In the last couple of years, “nature-based climate solutions” have become a hot topic in the sustainability industry, as well as in politics. The problem is that while humans need a helping hand from nature if warming is to be held to 1.5 C or 2.0 C, it by no means offers a solution that allows for emissions to continue at our current rates.

In addition to Pedersen’s comments that “Climate is all about conservation,” Premier Brian Pallister stressed last summer watershed management is an important part of the government’s “Made-in-Manitoba Climate and Green Plan.”

As part of his discussions with the prime minister over the carbon tax, he told the Globe and Mail in 2019 that Manitoba was already doing its part to reduce emissions by continuing development of hydroelectricity and working to protect wetlands.

“Carbon tax can be part of a climate-change mitigation strategy, but there are many, many other things that we should be doing together and we should be discussing those,” Pallister told the Globe.

The communication strategy of the Pallister government suggests politicians will try to equate conservation efforts with effective climate action.
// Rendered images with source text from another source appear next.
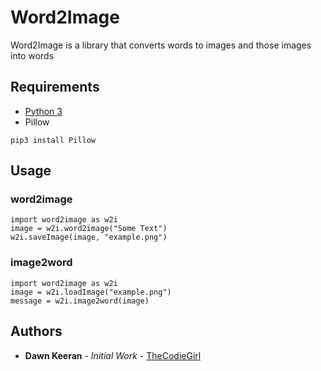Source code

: # Word2Image

Word2Image is a library that converts words to images and those images into words

## Requirements

* [Python 3](https://www.python.org/downloads/)
* Pillow

```
pip3 install Pillow
```

## Usage

### word2image

```
import word2image as w2i
image = w2i.word2image("Some Text")
w2i.saveImage(image, "example.png")
```

### image2word

```
import word2image as w2i
image = w2i.loadImage("example.png")
message = w2i.image2word(image)
```

## Authors

* **Dawn Keeran** - *Initial Work* - [TheCodieGirl](https://github.com/TheCodieGirl)
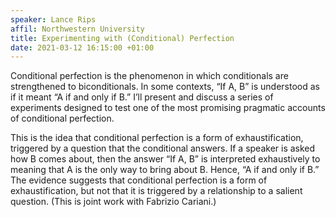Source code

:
 ```yaml
---
speaker: Lance Rips
affil: Northwestern University
title: Experimenting with (Conditional) Perfection
date: 2021-03-12 16:15:00 +01:00
---
```

Conditional perfection is the phenomenon in which conditionals are strengthened to biconditionals.
In some contexts, “If A, B” is understood as if it meant “A if and only if B.” I’ll present and discuss a series of experiments designed to test one of the most promising pragmatic accounts of conditional perfection.

<!--more-->
This is the idea that conditional perfection is a form of exhaustification, triggered by a question that the conditional answers.
If a speaker is asked how B comes about, then the answer “If A, B” is interpreted exhaustively to meaning that A is the only way to bring about B.
Hence, “A if and only if B.” The evidence suggests that conditional perfection is a form of exhaustification, but not that it is triggered by a relationship to a salient question.
(This is joint work with Fabrizio Cariani.)
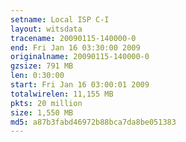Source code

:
 ```yaml
---
setname: Local ISP C-I
layout: witsdata
tracename: 20090115-140000-0
end: Fri Jan 16 03:30:00 2009
originalname: 20090115-140000-0
gzsize: 791 MB
len: 0:30:00
start: Fri Jan 16 03:00:01 2009
totalwirelen: 11,155 MB
pkts: 20 million
size: 1,550 MB
md5: a87b3fabd46972b88bca7da8be051383
---
```

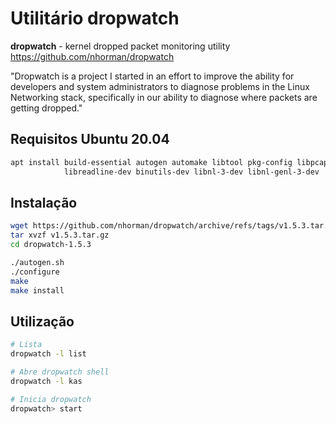 # Utilitário dropwatch

**dropwatch** - kernel dropped packet monitoring utility  
https://github.com/nhorman/dropwatch

"Dropwatch is a project I started in an effort to improve the ability for developers and system administrators to diagnose problems in the Linux Networking stack, specifically in our ability to diagnose where packets are getting dropped."

## Requisitos Ubuntu 20.04
```bash
apt install build-essential autogen automake libtool pkg-config libpcap-dev \
            libreadline-dev binutils-dev libnl-3-dev libnl-genl-3-dev
```

## Instalação
```bash
wget https://github.com/nhorman/dropwatch/archive/refs/tags/v1.5.3.tar.gz
tar xvzf v1.5.3.tar.gz
cd dropwatch-1.5.3 

./autogen.sh
./configure
make
make install
```

## Utilização

```bash
# Lista 
dropwatch -l list

# Abre dropwatch shell
dropwatch -l kas

# Inicia dropwatch
dropwatch> start
```
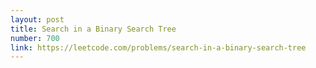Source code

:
 ```yaml
---
layout: post
title: Search in a Binary Search Tree
number: 700
link: https://leetcode.com/problems/search-in-a-binary-search-tree
---
```

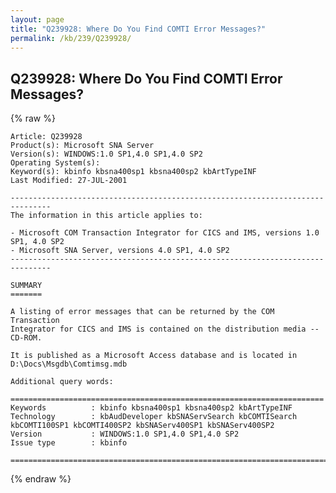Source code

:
 ```yaml
---
layout: page
title: "Q239928: Where Do You Find COMTI Error Messages?"
permalink: /kb/239/Q239928/
---
```


## Q239928: Where Do You Find COMTI Error Messages?

{% raw %}

	Article: Q239928
	Product(s): Microsoft SNA Server
	Version(s): WINDOWS:1.0 SP1,4.0 SP1,4.0 SP2
	Operating System(s): 
	Keyword(s): kbinfo kbsna400sp1 kbsna400sp2 kbArtTypeINF
	Last Modified: 27-JUL-2001
	
	-------------------------------------------------------------------------------
	The information in this article applies to:
	
	- Microsoft COM Transaction Integrator for CICS and IMS, versions 1.0 SP1, 4.0 SP2 
	- Microsoft SNA Server, versions 4.0 SP1, 4.0 SP2 
	-------------------------------------------------------------------------------
	
	SUMMARY
	=======
	
	A listing of error messages that can be returned by the COM Transaction
	Integrator for CICS and IMS is contained on the distribution media -- CD-ROM.
	
	It is published as a Microsoft Access database and is located in
	D:\Docs\Msgdb\Comtimsg.mdb
	
	Additional query words:
	
	======================================================================
	Keywords          : kbinfo kbsna400sp1 kbsna400sp2 kbArtTypeINF 
	Technology        : kbAudDeveloper kbSNAServSearch kbCOMTISearch kbCOMTI100SP1 kbCOMTI400SP2 kbSNAServ400SP1 kbSNAServ400SP2
	Version           : WINDOWS:1.0 SP1,4.0 SP1,4.0 SP2
	Issue type        : kbinfo
	
	=============================================================================
	

{% endraw %}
Meanwhile, emissions in the province continue to grow, according to the latest inventory report released in 2020.

“You can’t have negative emissions unless you solve your emissions-source problem,” Mauro says. “We’re not going to be able to continue to emit greenhouse gases and make up for it by eco-based system solutions. The idea that we’re just going to forest our way out of this problem is absolutely naive.”

Tercek echoed Mauro’s calls not to slow other measures designed to lower emissions.

“In the short run, (nature-based solutions) can lead to some very good climate progress. In the long-run though, it’s true, we need to remember what we concluded in Paris, we need to be at net-zero emissions in 2050. That will mostly be by reducing emissions,” he says.

“There will be some need for offsets because some emissions won’t go away yet. Maybe nature can play a role there, I hope so. We’ll also need other innovations.”